Another tier one shipbuilder is about to sign up for a 12- to 15-month scope of work, according to Sales, and AML has exported its first production cell to a Singaporean customer. He credits early successes – as one of very few companies that have commercialised wire arc AM (WAAM) – to a focus on standards and practicality.

The company’s facilities earned Lloyd’s Register certification in 2018 – the first WAAM company to do so – only ten months after starting up. The same year AML3D also invested the time and money in ISO 9001 quality management system certification.

“That’s been the key thing, because as an engineer – and as a quality engineer in oil and gas – we wouldn’t look at any supplier if they didn’t have some form of certification. Through our initial assessment process, if a company hadn’t got ISO 9001, but there’s three other companies that have, then you know who’s getting struck off the list,” explains Sales.

Besides extensive work on resources projects (and a year heading R&D at K-Tig) Sales’s background includes a Masters in welding engineering from the UK’s Cranfield University in 2012. Cranfield has led development of WAAM since the 1990s. Returning to Australia soon afterwards, he held commercialising the process “in the back of my mind.”

Sales with the printed 1.4-tonne panama chock, used for mooring ropes. (Picture: Keryn Stevens/AAP)

What’s been achieved so far is also, “I think mainly [because] we’ve not been attached to a university, even though this has come from an idea at a university,” he says. 

“There tends to be cycles [of research] where they don’t retain knowledge except for the lecturers and maybe the scientists, who at the same time have also got other projects,” explains Sales, asked why WAAM hadn’t made huge strides outside of universities.

“Whereas… we put our money where our mouth is.”

He also offers that an emphasis on industrial applicability – with all the unsexy stuff like meeting standards – is an important point of difference against some other companies trying to take novel AM techniques to market. There’s an expanding constellation of 3D printing methods being offered, but many are still effectively in the R&D phase. Sales declines to name names, but says he does not enjoy seeing 3D printing as a category “dumbed down” by unverified claims and technology that isn’t quite ready for prime time. 

Electric arc wire and powder techniques have been around long enough to be covered by American Welding Society and other standards

“When it comes down to comparing [our] process against another, it’s like comparing an apple with an orange… Of course most people sort of look abstractedly at all of this and they just say, ‘well these guys, they did 3D printing and there’s another company doing 3D printing, and which one’s better?’” he explains. 

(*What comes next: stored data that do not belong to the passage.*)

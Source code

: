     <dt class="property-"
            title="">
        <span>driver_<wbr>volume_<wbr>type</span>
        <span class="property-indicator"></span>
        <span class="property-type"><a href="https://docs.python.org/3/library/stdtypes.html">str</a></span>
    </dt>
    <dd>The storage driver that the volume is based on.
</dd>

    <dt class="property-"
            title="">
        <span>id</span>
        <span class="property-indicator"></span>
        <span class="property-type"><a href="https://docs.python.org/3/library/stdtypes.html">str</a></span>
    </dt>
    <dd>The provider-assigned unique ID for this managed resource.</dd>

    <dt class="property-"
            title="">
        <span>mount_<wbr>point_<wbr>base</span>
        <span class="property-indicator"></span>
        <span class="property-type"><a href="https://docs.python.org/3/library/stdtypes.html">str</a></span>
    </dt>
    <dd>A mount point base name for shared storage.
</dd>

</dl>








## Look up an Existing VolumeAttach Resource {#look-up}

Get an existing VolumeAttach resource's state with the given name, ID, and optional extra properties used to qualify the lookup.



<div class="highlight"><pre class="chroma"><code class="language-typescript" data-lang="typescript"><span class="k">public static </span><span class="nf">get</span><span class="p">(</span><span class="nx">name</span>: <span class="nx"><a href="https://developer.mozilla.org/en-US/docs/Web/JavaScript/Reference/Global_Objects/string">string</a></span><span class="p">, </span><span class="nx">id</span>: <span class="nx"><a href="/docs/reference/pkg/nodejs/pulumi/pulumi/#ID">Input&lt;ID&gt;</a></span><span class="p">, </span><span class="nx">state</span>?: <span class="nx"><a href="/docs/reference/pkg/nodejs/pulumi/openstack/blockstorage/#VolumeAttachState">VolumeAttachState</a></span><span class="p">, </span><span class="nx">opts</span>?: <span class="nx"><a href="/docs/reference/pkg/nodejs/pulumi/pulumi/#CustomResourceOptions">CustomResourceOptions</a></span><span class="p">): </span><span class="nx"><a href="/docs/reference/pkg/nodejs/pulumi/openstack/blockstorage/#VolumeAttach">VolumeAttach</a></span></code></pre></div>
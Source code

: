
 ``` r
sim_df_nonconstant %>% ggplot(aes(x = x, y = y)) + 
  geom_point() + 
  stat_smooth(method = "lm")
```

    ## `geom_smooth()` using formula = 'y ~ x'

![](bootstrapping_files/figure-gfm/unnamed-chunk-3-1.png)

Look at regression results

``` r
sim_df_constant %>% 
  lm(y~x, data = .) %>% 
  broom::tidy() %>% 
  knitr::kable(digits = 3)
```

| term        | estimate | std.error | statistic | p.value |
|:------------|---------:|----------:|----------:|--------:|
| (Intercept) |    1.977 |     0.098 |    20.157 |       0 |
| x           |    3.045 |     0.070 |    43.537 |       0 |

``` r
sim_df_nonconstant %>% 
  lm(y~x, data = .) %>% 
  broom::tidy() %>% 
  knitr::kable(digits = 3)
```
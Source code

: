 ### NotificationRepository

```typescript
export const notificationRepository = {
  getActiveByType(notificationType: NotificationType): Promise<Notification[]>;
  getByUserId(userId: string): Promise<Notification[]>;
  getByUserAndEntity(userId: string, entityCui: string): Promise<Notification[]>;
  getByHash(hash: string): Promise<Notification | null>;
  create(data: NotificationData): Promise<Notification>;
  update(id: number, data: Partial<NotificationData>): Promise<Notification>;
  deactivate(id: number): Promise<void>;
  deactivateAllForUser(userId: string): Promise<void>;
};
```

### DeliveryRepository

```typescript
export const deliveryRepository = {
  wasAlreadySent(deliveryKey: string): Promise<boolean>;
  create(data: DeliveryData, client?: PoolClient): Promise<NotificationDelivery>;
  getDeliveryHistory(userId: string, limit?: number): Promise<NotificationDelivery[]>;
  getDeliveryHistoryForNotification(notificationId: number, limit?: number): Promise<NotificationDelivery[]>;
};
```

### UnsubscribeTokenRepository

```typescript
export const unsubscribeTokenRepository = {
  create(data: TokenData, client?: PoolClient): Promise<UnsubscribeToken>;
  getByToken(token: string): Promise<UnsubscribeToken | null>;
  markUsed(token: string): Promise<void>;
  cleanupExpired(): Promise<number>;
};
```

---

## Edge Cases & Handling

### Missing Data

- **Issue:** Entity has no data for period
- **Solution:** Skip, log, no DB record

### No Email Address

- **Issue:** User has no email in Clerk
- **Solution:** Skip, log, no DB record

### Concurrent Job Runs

“It’s not all about that. But I think there’s plenty of scope out there for all these processes.”

AML3D plans to issue prospectuses in February, and raise $9 million to support its expansion in Australia and Singapore. 

It is offering the larger of its two machines for $680,000, as well as its bureau service. 

Marine remains the most interesting market. There have been approaches from tier one aerospace customers, but it would realistically be years before a part flies on a plane, given the onerous certification requirements.